Leaving the pictures aside, repeat every line below exactly.

##### GIVEN DATA

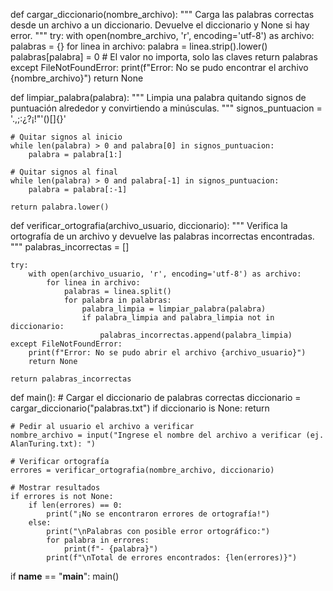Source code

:def cargar_diccionario(nombre_archivo):
    """
    Carga las palabras correctas desde un archivo a un diccionario.
    Devuelve el diccionario y None si hay error.
    """
    try:
        with open(nombre_archivo, 'r', encoding='utf-8') as archivo:
            palabras = {}
            for linea in archivo:
                palabra = linea.strip().lower()
                palabras[palabra] = 0  # El valor no importa, solo las claves
            return palabras
    except FileNotFoundError:
        print(f"Error: No se pudo encontrar el archivo {nombre_archivo}")
        return None

def limpiar_palabra(palabra):
    """
    Limpia una palabra quitando signos de puntuación alrededor y convirtiendo a minúsculas.
    """
    signos_puntuacion = '.,;:¿?¡!"\'()[]{}'
    
    # Quitar signos al inicio
    while len(palabra) > 0 and palabra[0] in signos_puntuacion:
        palabra = palabra[1:]
    
    # Quitar signos al final
    while len(palabra) > 0 and palabra[-1] in signos_puntuacion:
        palabra = palabra[:-1]
    
    return palabra.lower()

def verificar_ortografia(archivo_usuario, diccionario):
    """
    Verifica la ortografía de un archivo y devuelve las palabras incorrectas encontradas.
    """
    palabras_incorrectas = []
    
    try:
        with open(archivo_usuario, 'r', encoding='utf-8') as archivo:
            for linea in archivo:
                palabras = linea.split()
                for palabra in palabras:
                    palabra_limpia = limpiar_palabra(palabra)
                    if palabra_limpia and palabra_limpia not in diccionario:
                        palabras_incorrectas.append(palabra_limpia)
    except FileNotFoundError:
        print(f"Error: No se pudo abrir el archivo {archivo_usuario}")
        return None
    
    return palabras_incorrectas

def main():
    # Cargar el diccionario de palabras correctas
    diccionario = cargar_diccionario("palabras.txt")
    if diccionario is None:
        return
    
    # Pedir al usuario el archivo a verificar
    nombre_archivo = input("Ingrese el nombre del archivo a verificar (ej. AlanTuring.txt): ")
    
    # Verificar ortografía
    errores = verificar_ortografia(nombre_archivo, diccionario)
    
    # Mostrar resultados
    if errores is not None:
        if len(errores) == 0:
            print("¡No se encontraron errores de ortografía!")
        else:
            print("\nPalabras con posible error ortográfico:")
            for palabra in errores:
                print(f"- {palabra}")
            print(f"\nTotal de errores encontrados: {len(errores)}")

if __name__ == "__main__":
    main()
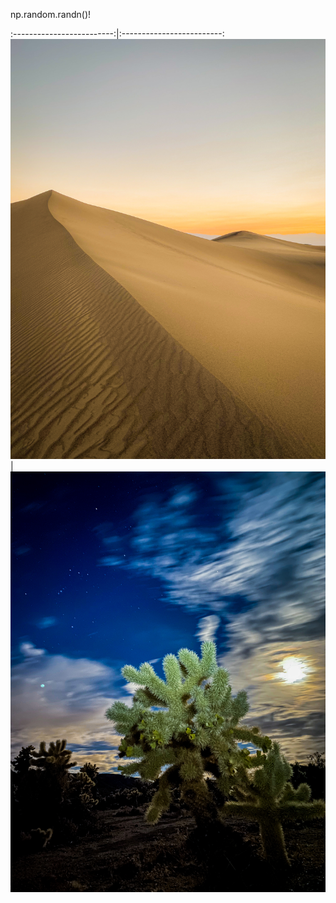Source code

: np.random.randn()!


:-------------------------:|:-------------------------:
![](/assets/img/dv.jpg)  |  ![](/assets/img/jtree.jpg)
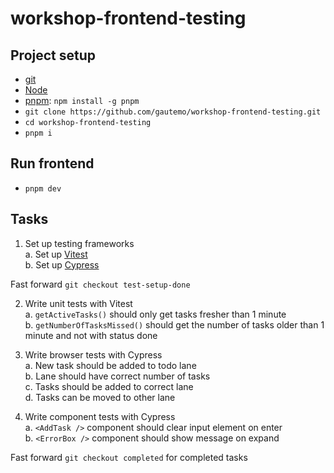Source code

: # workshop-frontend-testing

## Project setup

- [git](https://git-scm.com/)
- [Node](https://nodejs.dev/)
- [pnpm](https://pnpm.io/): `npm install -g pnpm`
- `git clone https://github.com/gautemo/workshop-frontend-testing.git`
- `cd workshop-frontend-testing`
- `pnpm i`

## Run frontend

- `pnpm dev`

## Tasks

1. Set up testing frameworks  
   a. Set up [Vitest](https://vitest.dev/)  
   b. Set up [Cypress](https://www.cypress.io/)

Fast forward `git checkout test-setup-done`

2. Write unit tests with Vitest  
   a. `getActiveTasks()` should only get tasks fresher than 1 minute  
   b. `getNumberOfTasksMissed()` should get the number of tasks older than 1 minute and not with status done

3. Write browser tests with Cypress  
   a. New task should be added to todo lane  
   b. Lane should have correct number of tasks  
   c. Tasks should be added to correct lane  
   d. Tasks can be moved to other lane

4. Write component tests with Cypress  
   a. `<AddTask />` component should clear input element on enter  
   b. `<ErrorBox />` component should show message on expand

Fast forward `git checkout completed` for completed tasks
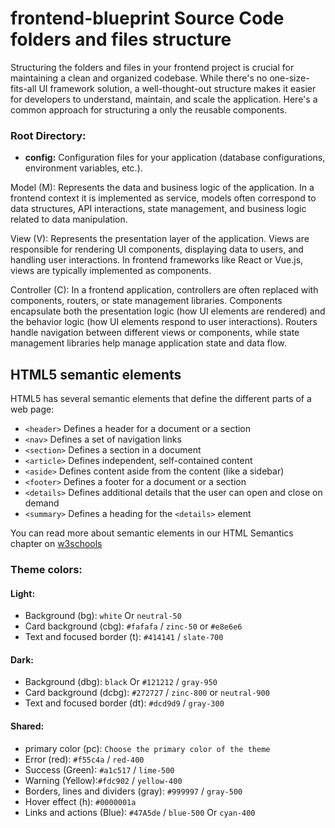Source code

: # frontend-blueprint Source Code folders and files structure

Structuring the folders and files in your frontend project is crucial for maintaining a clean and organized codebase. While there's no one-size-fits-all UI framework solution, a well-thought-out structure makes it easier for developers to understand, maintain, and scale the application. Here's a common approach for structuring a only the reusable components.

### Root Directory:

- **config:** Configuration files for your application (database configurations, environment variables, etc.).

Model (M): Represents the data and business logic of the application. In a frontend context it is implemented as service, models often correspond to data structures, API interactions, state management, and business logic related to data manipulation.

View (V): Represents the presentation layer of the application. Views are responsible for rendering UI components, displaying data to users, and handling user interactions. In frontend frameworks like React or Vue.js, views are typically implemented as components.

Controller (C): In a frontend application, controllers are often replaced with components, routers, or state management libraries. Components encapsulate both the presentation logic (how UI elements are rendered) and the behavior logic (how UI elements respond to user interactions). Routers handle navigation between different views or components, while state management libraries help manage application state and data flow.

## HTML5 semantic elements

HTML5 has several semantic elements that define the different parts of a web page:

- `<header>` Defines a header for a document or a section
- `<nav>` Defines a set of navigation links
- `<section>` Defines a section in a document
- `<article>` Defines independent, self-contained content
- `<aside>` Defines content aside from the content (like a sidebar)
- `<footer>` Defines a footer for a document or a section
- `<details>` Defines additional details that the user can open and close on demand
- `<summary>` Defines a heading for the `<details>` element

You can read more about semantic elements in our HTML Semantics chapter on [w3schools](https://www.w3schools.com/html/html5_semantic_elements.asp)

### Theme colors:

#### Light:

- Background (bg): `white` Or `neutral-50`
- Card background (cbg): `#fafafa` / `zinc-50` or `#e8e6e6`
- Text and focused border (t): `#414141` / `slate-700`

#### Dark:

- Background (dbg): `black` Or `#121212` / `gray-950`
- Card background (dcbg): `#272727` / `zinc-800` or `neutral-900`
- Text and focused border (dt): `#dcd9d9` / `gray-300`

#### Shared:

- primary color (pc): `Choose the primary color of the theme`
- Error (red): `#f55c4a` / `red-400`
- Success (Green): `#a1c517` / `lime-500`
- Warning (Yellow):`#fdc902` / `yellow-400`
- Borders, lines and dividers (gray): `#999997` / `gray-500`
- Hover effect (h): `#0000001a`
- Links and actions (Blue): `#47A5de` / `blue-500` Or `cyan-400`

##########

- WRITTEN REPLY -
Source code

:def cargar_diccionario(nombre_archivo):
    """
    Carga las palabras correctas desde un archivo a un diccionario.
    Devuelve el diccionario y None si hay error.
    """
    try:
        with open(nombre_archivo, 'r', encoding='utf-8') as archivo:
            palabras = {}
            for linea in archivo:
                palabra = linea.strip().lower()
                palabras[palabra] = 0  # El valor no importa, solo las claves
            return palabras
    except FileNotFoundError:
        print(f"Error: No se pudo encontrar el archivo {nombre_archivo}")
        return None

def limpiar_palabra(palabra):
    """
    Limpia una palabra quitando signos de puntuación alrededor y convirtiendo a minúsculas.
    """
    signos_puntuacion = '.,;:¿?¡!"\'()[]{}'
    
    # Quitar signos al inicio
    while len(palabra) > 0 and palabra[0] in signos_puntuacion:
        palabra = palabra[1:]
    
    # Quitar signos al final
    while len(palabra) > 0 and palabra[-1] in signos_puntuacion:
        palabra = palabra[:-1]
    
    return palabra.lower()

def verificar_ortografia(archivo_usuario, diccionario):
    """
    Verifica la ortografía de un archivo y devuelve las palabras incorrectas encontradas.
    """
    palabras_incorrectas = []
    
    try:
        with open(archivo_usuario, 'r', encoding='utf-8') as archivo:
            for linea in archivo:
                palabras = linea.split()
                for palabra in palabras:
                    palabra_limpia = limpiar_palabra(palabra)
                    if palabra_limpia and palabra_limpia not in diccionario:
                        palabras_incorrectas.append(palabra_limpia)
    except FileNotFoundError:
        print(f"Error: No se pudo abrir el archivo {archivo_usuario}")
        return None
    
    return palabras_incorrectas

def main():
    # Cargar el diccionario de palabras correctas
    diccionario = cargar_diccionario("palabras.txt")
    if diccionario is None:
        return
    
    # Pedir al usuario el archivo a verificar
    nombre_archivo = input("Ingrese el nombre del archivo a verificar (ej. AlanTuring.txt): ")
    
    # Verificar ortografía
    errores = verificar_ortografia(nombre_archivo, diccionario)
    
    # Mostrar resultados
    if errores is not None:
        if len(errores) == 0:
            print("¡No se encontraron errores de ortografía!")
        else:
            print("\nPalabras con posible error ortográfico:")
            for palabra in errores:
                print(f"- {palabra}")
            print(f"\nTotal de errores encontrados: {len(errores)}")

if __name__ == "__main__":
    main()
Source code

: np.random.randn()!


:-------------------------:|:-------------------------:
![](/assets/img/dv.jpg)  |  ![](/assets/img/jtree.jpg)
Source code

: # workshop-frontend-testing

## Project setup

- [git](https://git-scm.com/)
- [Node](https://nodejs.dev/)
- [pnpm](https://pnpm.io/): `npm install -g pnpm`
- `git clone https://github.com/gautemo/workshop-frontend-testing.git`
- `cd workshop-frontend-testing`
- `pnpm i`

## Run frontend

- `pnpm dev`

## Tasks

1. Set up testing frameworks  
   a. Set up [Vitest](https://vitest.dev/)  
   b. Set up [Cypress](https://www.cypress.io/)

Fast forward `git checkout test-setup-done`

2. Write unit tests with Vitest  
   a. `getActiveTasks()` should only get tasks fresher than 1 minute  
   b. `getNumberOfTasksMissed()` should get the number of tasks older than 1 minute and not with status done

3. Write browser tests with Cypress  
   a. New task should be added to todo lane  
   b. Lane should have correct number of tasks  
   c. Tasks should be added to correct lane  
   d. Tasks can be moved to other lane

4. Write component tests with Cypress  
   a. `<AddTask />` component should clear input element on enter  
   b. `<ErrorBox />` component should show message on expand

Fast forward `git checkout completed` for completed tasks
Source code

: # frontend-blueprint Source Code folders and files structure

Structuring the folders and files in your frontend project is crucial for maintaining a clean and organized codebase. While there's no one-size-fits-all UI framework solution, a well-thought-out structure makes it easier for developers to understand, maintain, and scale the application. Here's a common approach for structuring a only the reusable components.

### Root Directory:

- **config:** Configuration files for your application (database configurations, environment variables, etc.).

Model (M): Represents the data and business logic of the application. In a frontend context it is implemented as service, models often correspond to data structures, API interactions, state management, and business logic related to data manipulation.

View (V): Represents the presentation layer of the application. Views are responsible for rendering UI components, displaying data to users, and handling user interactions. In frontend frameworks like React or Vue.js, views are typically implemented as components.

Controller (C): In a frontend application, controllers are often replaced with components, routers, or state management libraries. Components encapsulate both the presentation logic (how UI elements are rendered) and the behavior logic (how UI elements respond to user interactions). Routers handle navigation between different views or components, while state management libraries help manage application state and data flow.

## HTML5 semantic elements

HTML5 has several semantic elements that define the different parts of a web page:

- `<header>` Defines a header for a document or a section
- `<nav>` Defines a set of navigation links
- `<section>` Defines a section in a document
- `<article>` Defines independent, self-contained content
- `<aside>` Defines content aside from the content (like a sidebar)
- `<footer>` Defines a footer for a document or a section
- `<details>` Defines additional details that the user can open and close on demand
- `<summary>` Defines a heading for the `<details>` element

You can read more about semantic elements in our HTML Semantics chapter on [w3schools](https://www.w3schools.com/html/html5_semantic_elements.asp)

### Theme colors:

#### Light:

- Background (bg): `white` Or `neutral-50`
- Card background (cbg): `#fafafa` / `zinc-50` or `#e8e6e6`
- Text and focused border (t): `#414141` / `slate-700`

#### Dark:

- Background (dbg): `black` Or `#121212` / `gray-950`
- Card background (dcbg): `#272727` / `zinc-800` or `neutral-900`
- Text and focused border (dt): `#dcd9d9` / `gray-300`

#### Shared:

- primary color (pc): `Choose the primary color of the theme`
- Error (red): `#f55c4a` / `red-400`
- Success (Green): `#a1c517` / `lime-500`
- Warning (Yellow):`#fdc902` / `yellow-400`
- Borders, lines and dividers (gray): `#999997` / `gray-500`
- Hover effect (h): `#0000001a`
- Links and actions (Blue): `#47A5de` / `blue-500` Or `cyan-400`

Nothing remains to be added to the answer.